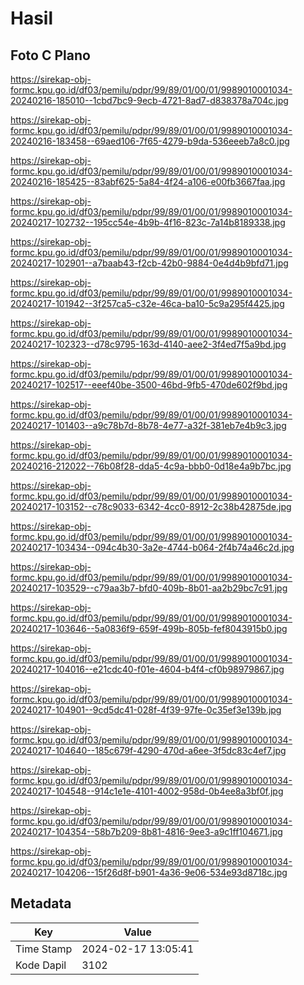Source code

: # Hasil

## Foto C Plano

https://sirekap-obj-formc.kpu.go.id/df03/pemilu/pdpr/99/89/01/00/01/9989010001034-20240216-185010--1cbd7bc9-9ecb-4721-8ad7-d838378a704c.jpg

https://sirekap-obj-formc.kpu.go.id/df03/pemilu/pdpr/99/89/01/00/01/9989010001034-20240216-183458--69aed106-7f65-4279-b9da-536eeeb7a8c0.jpg

https://sirekap-obj-formc.kpu.go.id/df03/pemilu/pdpr/99/89/01/00/01/9989010001034-20240216-185425--83abf625-5a84-4f24-a106-e00fb3667faa.jpg

https://sirekap-obj-formc.kpu.go.id/df03/pemilu/pdpr/99/89/01/00/01/9989010001034-20240217-102732--195cc54e-4b9b-4f16-823c-7a14b8189338.jpg

https://sirekap-obj-formc.kpu.go.id/df03/pemilu/pdpr/99/89/01/00/01/9989010001034-20240217-102901--a7baab43-f2cb-42b0-9884-0e4d4b9bfd71.jpg

https://sirekap-obj-formc.kpu.go.id/df03/pemilu/pdpr/99/89/01/00/01/9989010001034-20240217-101942--3f257ca5-c32e-46ca-ba10-5c9a295f4425.jpg

https://sirekap-obj-formc.kpu.go.id/df03/pemilu/pdpr/99/89/01/00/01/9989010001034-20240217-102323--d78c9795-163d-4140-aee2-3f4ed7f5a9bd.jpg

https://sirekap-obj-formc.kpu.go.id/df03/pemilu/pdpr/99/89/01/00/01/9989010001034-20240217-102517--eeef40be-3500-46bd-9fb5-470de602f9bd.jpg

https://sirekap-obj-formc.kpu.go.id/df03/pemilu/pdpr/99/89/01/00/01/9989010001034-20240217-101403--a9c78b7d-8b78-4e77-a32f-381eb7e4b9c3.jpg

https://sirekap-obj-formc.kpu.go.id/df03/pemilu/pdpr/99/89/01/00/01/9989010001034-20240216-212022--76b08f28-dda5-4c9a-bbb0-0d18e4a9b7bc.jpg

https://sirekap-obj-formc.kpu.go.id/df03/pemilu/pdpr/99/89/01/00/01/9989010001034-20240217-103152--c78c9033-6342-4cc0-8912-2c38b42875de.jpg

https://sirekap-obj-formc.kpu.go.id/df03/pemilu/pdpr/99/89/01/00/01/9989010001034-20240217-103434--094c4b30-3a2e-4744-b064-2f4b74a46c2d.jpg

https://sirekap-obj-formc.kpu.go.id/df03/pemilu/pdpr/99/89/01/00/01/9989010001034-20240217-103529--c79aa3b7-bfd0-409b-8b01-aa2b29bc7c91.jpg

https://sirekap-obj-formc.kpu.go.id/df03/pemilu/pdpr/99/89/01/00/01/9989010001034-20240217-103646--5a0836f9-659f-499b-805b-fef8043915b0.jpg

https://sirekap-obj-formc.kpu.go.id/df03/pemilu/pdpr/99/89/01/00/01/9989010001034-20240217-104016--e21cdc40-f01e-4604-b4f4-cf0b98979867.jpg

https://sirekap-obj-formc.kpu.go.id/df03/pemilu/pdpr/99/89/01/00/01/9989010001034-20240217-104901--9cd5dc41-028f-4f39-97fe-0c35ef3e139b.jpg

https://sirekap-obj-formc.kpu.go.id/df03/pemilu/pdpr/99/89/01/00/01/9989010001034-20240217-104640--185c679f-4290-470d-a6ee-3f5dc83c4ef7.jpg

https://sirekap-obj-formc.kpu.go.id/df03/pemilu/pdpr/99/89/01/00/01/9989010001034-20240217-104548--914c1e1e-4101-4002-958d-0b4ee8a3bf0f.jpg

https://sirekap-obj-formc.kpu.go.id/df03/pemilu/pdpr/99/89/01/00/01/9989010001034-20240217-104354--58b7b209-8b81-4816-9ee3-a9c1ff104671.jpg

https://sirekap-obj-formc.kpu.go.id/df03/pemilu/pdpr/99/89/01/00/01/9989010001034-20240217-104206--15f26d8f-b901-4a36-9e06-534e93d8718c.jpg


## Metadata

| Key        | Value               |
| ---------- | ------------------- |
| Time Stamp | 2024-02-17 13:05:41 |
| Kode Dapil | 3102                |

========

Restate every line above exactly, omitting images.

§ The answer:
Source code

: # Hasil

## Foto C Plano

https://sirekap-obj-formc.kpu.go.id/df03/pemilu/pdpr/99/89/01/00/01/9989010001034-20240216-185010--1cbd7bc9-9ecb-4721-8ad7-d838378a704c.jpg

https://sirekap-obj-formc.kpu.go.id/df03/pemilu/pdpr/99/89/01/00/01/9989010001034-20240216-183458--69aed106-7f65-4279-b9da-536eeeb7a8c0.jpg

https://sirekap-obj-formc.kpu.go.id/df03/pemilu/pdpr/99/89/01/00/01/9989010001034-20240216-185425--83abf625-5a84-4f24-a106-e00fb3667faa.jpg

https://sirekap-obj-formc.kpu.go.id/df03/pemilu/pdpr/99/89/01/00/01/9989010001034-20240217-102732--195cc54e-4b9b-4f16-823c-7a14b8189338.jpg

https://sirekap-obj-formc.kpu.go.id/df03/pemilu/pdpr/99/89/01/00/01/9989010001034-20240217-102901--a7baab43-f2cb-42b0-9884-0e4d4b9bfd71.jpg

https://sirekap-obj-formc.kpu.go.id/df03/pemilu/pdpr/99/89/01/00/01/9989010001034-20240217-101942--3f257ca5-c32e-46ca-ba10-5c9a295f4425.jpg

https://sirekap-obj-formc.kpu.go.id/df03/pemilu/pdpr/99/89/01/00/01/9989010001034-20240217-102323--d78c9795-163d-4140-aee2-3f4ed7f5a9bd.jpg

https://sirekap-obj-formc.kpu.go.id/df03/pemilu/pdpr/99/89/01/00/01/9989010001034-20240217-102517--eeef40be-3500-46bd-9fb5-470de602f9bd.jpg

https://sirekap-obj-formc.kpu.go.id/df03/pemilu/pdpr/99/89/01/00/01/9989010001034-20240217-101403--a9c78b7d-8b78-4e77-a32f-381eb7e4b9c3.jpg

https://sirekap-obj-formc.kpu.go.id/df03/pemilu/pdpr/99/89/01/00/01/9989010001034-20240216-212022--76b08f28-dda5-4c9a-bbb0-0d18e4a9b7bc.jpg

https://sirekap-obj-formc.kpu.go.id/df03/pemilu/pdpr/99/89/01/00/01/9989010001034-20240217-103152--c78c9033-6342-4cc0-8912-2c38b42875de.jpg

https://sirekap-obj-formc.kpu.go.id/df03/pemilu/pdpr/99/89/01/00/01/9989010001034-20240217-103434--094c4b30-3a2e-4744-b064-2f4b74a46c2d.jpg

https://sirekap-obj-formc.kpu.go.id/df03/pemilu/pdpr/99/89/01/00/01/9989010001034-20240217-103529--c79aa3b7-bfd0-409b-8b01-aa2b29bc7c91.jpg

https://sirekap-obj-formc.kpu.go.id/df03/pemilu/pdpr/99/89/01/00/01/9989010001034-20240217-103646--5a0836f9-659f-499b-805b-fef8043915b0.jpg

https://sirekap-obj-formc.kpu.go.id/df03/pemilu/pdpr/99/89/01/00/01/9989010001034-20240217-104016--e21cdc40-f01e-4604-b4f4-cf0b98979867.jpg

https://sirekap-obj-formc.kpu.go.id/df03/pemilu/pdpr/99/89/01/00/01/9989010001034-20240217-104901--9cd5dc41-028f-4f39-97fe-0c35ef3e139b.jpg

https://sirekap-obj-formc.kpu.go.id/df03/pemilu/pdpr/99/89/01/00/01/9989010001034-20240217-104640--185c679f-4290-470d-a6ee-3f5dc83c4ef7.jpg

https://sirekap-obj-formc.kpu.go.id/df03/pemilu/pdpr/99/89/01/00/01/9989010001034-20240217-104548--914c1e1e-4101-4002-958d-0b4ee8a3bf0f.jpg

https://sirekap-obj-formc.kpu.go.id/df03/pemilu/pdpr/99/89/01/00/01/9989010001034-20240217-104354--58b7b209-8b81-4816-9ee3-a9c1ff104671.jpg

https://sirekap-obj-formc.kpu.go.id/df03/pemilu/pdpr/99/89/01/00/01/9989010001034-20240217-104206--15f26d8f-b901-4a36-9e06-534e93d8718c.jpg


## Metadata

| Key        | Value               |
| ---------- | ------------------- |
| Time Stamp | 2024-02-17 13:05:41 |
| Kode Dapil | 3102                |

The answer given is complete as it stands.